SECTION 10.9 Counterparts. This Agreement, the agreements referred to herein, and each other agreement or instrument entered into in connection herewith or therewith or contemplated hereby or thereby, and any amendments hereto or thereto, to the extent signed and delivered by means of a photographic, photostatic, facsimile, portable document format (.pdf), DocuSign, electronic signature or similar reproduction of such signed writing using a facsimile machine or electronic mail shall be treated in all manner and respects as an original agreement or instrument and shall be considered to have the same binding legal effect as if it were the original signed version thereof delivered in person. No party hereto or to any such agreement or instrument shall raise the use of a facsimile machine or electronic mail to deliver a signature or the fact that any signature or agreement or instrument was transmitted or communicated through the use of a facsimile machine or electronic mail or that any signature is in facsimile or electronic format (including .pdf or DocuSign) as a defense to the formation or enforceability of a contract and each such party forever waives any such defense.

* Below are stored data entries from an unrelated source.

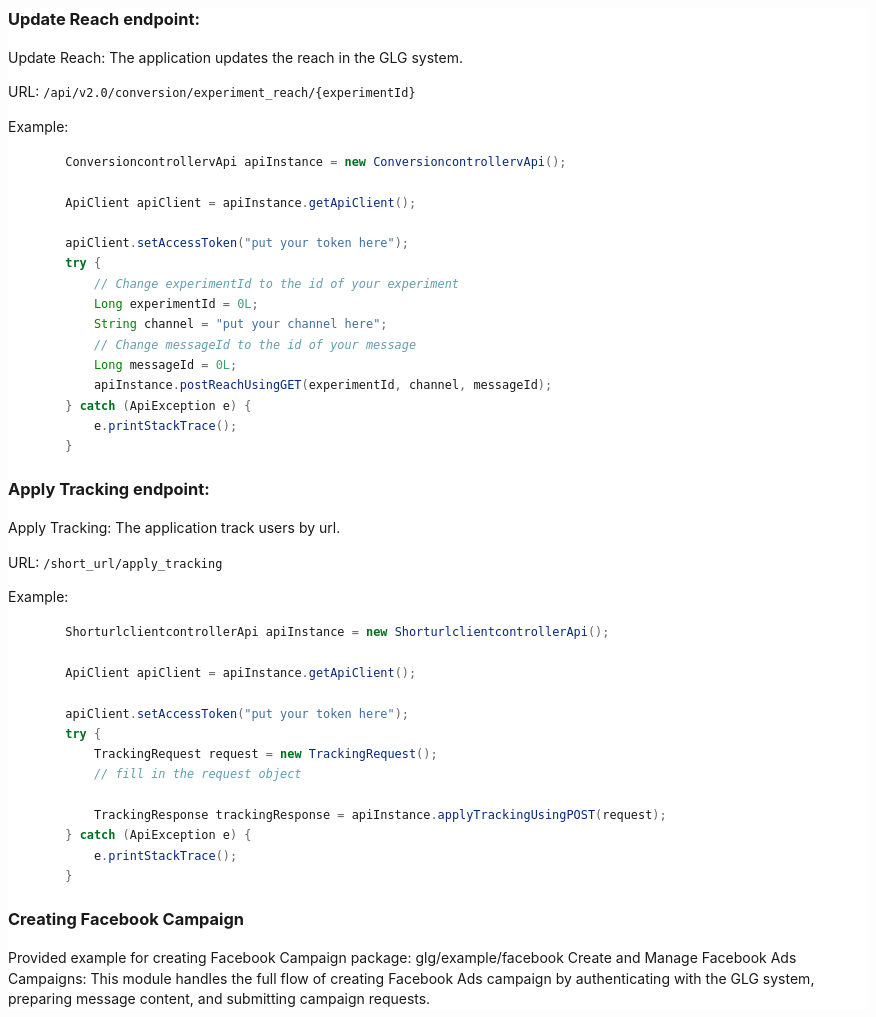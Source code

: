 
### Update Reach endpoint:

Update Reach: The application updates the reach in the GLG system.

URL: `/api/v2.0/conversion/experiment_reach/{experimentId}`

Example:

```java
        ConversioncontrollervApi apiInstance = new ConversioncontrollervApi();

        ApiClient apiClient = apiInstance.getApiClient();

        apiClient.setAccessToken("put your token here");
        try {
            // Change experimentId to the id of your experiment
            Long experimentId = 0L;
            String channel = "put your channel here";
            // Change messageId to the id of your message
            Long messageId = 0L;
            apiInstance.postReachUsingGET(experimentId, channel, messageId);
        } catch (ApiException e) {
            e.printStackTrace();
        }
```        

### Apply Tracking endpoint:

Apply Tracking: The application track users by url.

URL: `/short_url/apply_tracking`

Example:

```java
        ShorturlclientcontrollerApi apiInstance = new ShorturlclientcontrollerApi();

        ApiClient apiClient = apiInstance.getApiClient();

        apiClient.setAccessToken("put your token here");
        try {
            TrackingRequest request = new TrackingRequest();
            // fill in the request object

            TrackingResponse trackingResponse = apiInstance.applyTrackingUsingPOST(request);
        } catch (ApiException e) {
            e.printStackTrace();
        }
```        

### Creating Facebook Campaign
Provided example for creating Facebook Campaign 
package: glg/example/facebook
Create and Manage Facebook Ads Campaigns:
This module handles the full flow of creating Facebook Ads campaign by authenticating with the GLG system, preparing message content, and submitting campaign requests.
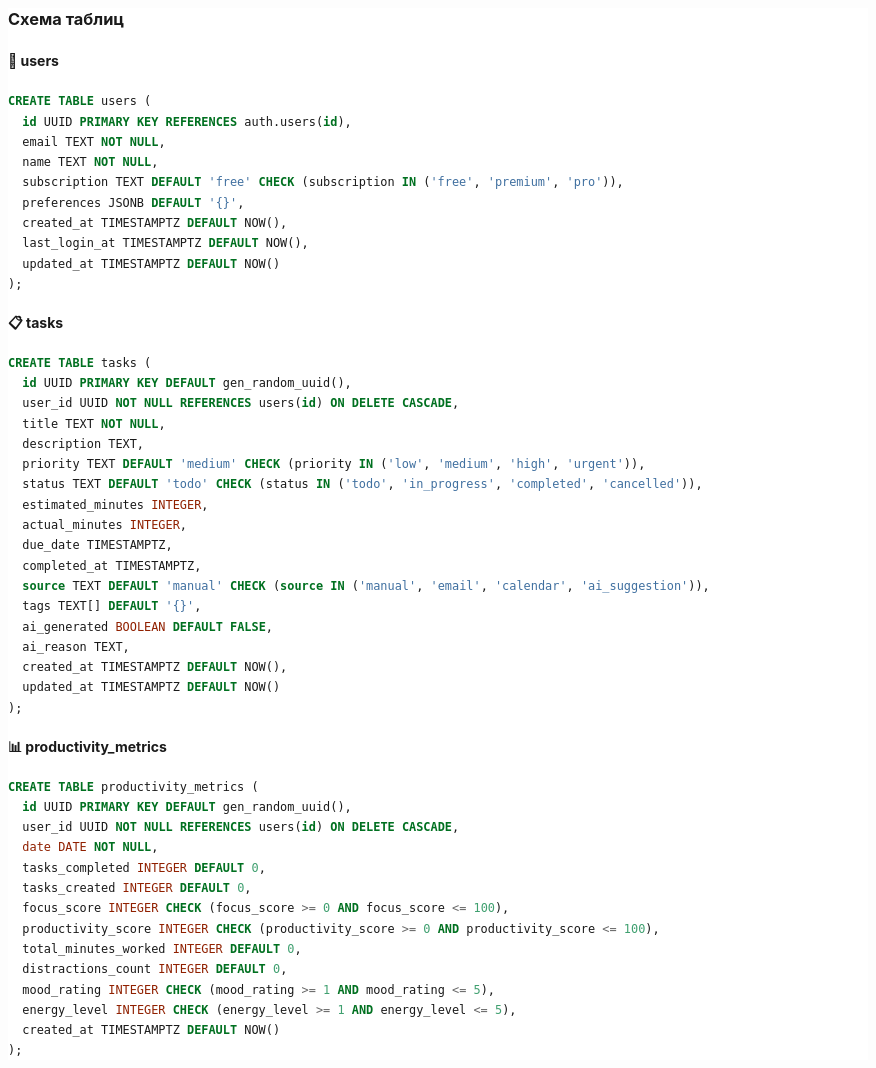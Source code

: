 ### Схема таблиц

#### 👤 users
```sql
CREATE TABLE users (
  id UUID PRIMARY KEY REFERENCES auth.users(id),
  email TEXT NOT NULL,
  name TEXT NOT NULL,
  subscription TEXT DEFAULT 'free' CHECK (subscription IN ('free', 'premium', 'pro')),
  preferences JSONB DEFAULT '{}',
  created_at TIMESTAMPTZ DEFAULT NOW(),
  last_login_at TIMESTAMPTZ DEFAULT NOW(),
  updated_at TIMESTAMPTZ DEFAULT NOW()
);
```

#### 📋 tasks
```sql
CREATE TABLE tasks (
  id UUID PRIMARY KEY DEFAULT gen_random_uuid(),
  user_id UUID NOT NULL REFERENCES users(id) ON DELETE CASCADE,
  title TEXT NOT NULL,
  description TEXT,
  priority TEXT DEFAULT 'medium' CHECK (priority IN ('low', 'medium', 'high', 'urgent')),
  status TEXT DEFAULT 'todo' CHECK (status IN ('todo', 'in_progress', 'completed', 'cancelled')),
  estimated_minutes INTEGER,
  actual_minutes INTEGER,
  due_date TIMESTAMPTZ,
  completed_at TIMESTAMPTZ,
  source TEXT DEFAULT 'manual' CHECK (source IN ('manual', 'email', 'calendar', 'ai_suggestion')),
  tags TEXT[] DEFAULT '{}',
  ai_generated BOOLEAN DEFAULT FALSE,
  ai_reason TEXT,
  created_at TIMESTAMPTZ DEFAULT NOW(),
  updated_at TIMESTAMPTZ DEFAULT NOW()
);
```

#### 📊 productivity_metrics
```sql
CREATE TABLE productivity_metrics (
  id UUID PRIMARY KEY DEFAULT gen_random_uuid(),
  user_id UUID NOT NULL REFERENCES users(id) ON DELETE CASCADE,
  date DATE NOT NULL,
  tasks_completed INTEGER DEFAULT 0,
  tasks_created INTEGER DEFAULT 0,
  focus_score INTEGER CHECK (focus_score >= 0 AND focus_score <= 100),
  productivity_score INTEGER CHECK (productivity_score >= 0 AND productivity_score <= 100),
  total_minutes_worked INTEGER DEFAULT 0,
  distractions_count INTEGER DEFAULT 0,
  mood_rating INTEGER CHECK (mood_rating >= 1 AND mood_rating <= 5),
  energy_level INTEGER CHECK (energy_level >= 1 AND energy_level <= 5),
  created_at TIMESTAMPTZ DEFAULT NOW()
);
```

SECTION 10.10 Incorporation of Schedules and Exhibits. All Schedules, the Seller Disclosure Schedule and all Exhibits attached hereto and referred to herein are hereby incorporated herein by reference and made a part of this Agreement for all purposes as if fully set forth herein.
SECTION 10.11 Entire Agreement. This Agreement (including all Schedules, the Seller Disclosure Schedule and all Exhibits), the Confidentiality Agreement and the other Transaction Documents constitute the entire agreement among the Parties with respect to the subject matter hereof and supersede all prior agreements and understandings among the Parties with respect thereto.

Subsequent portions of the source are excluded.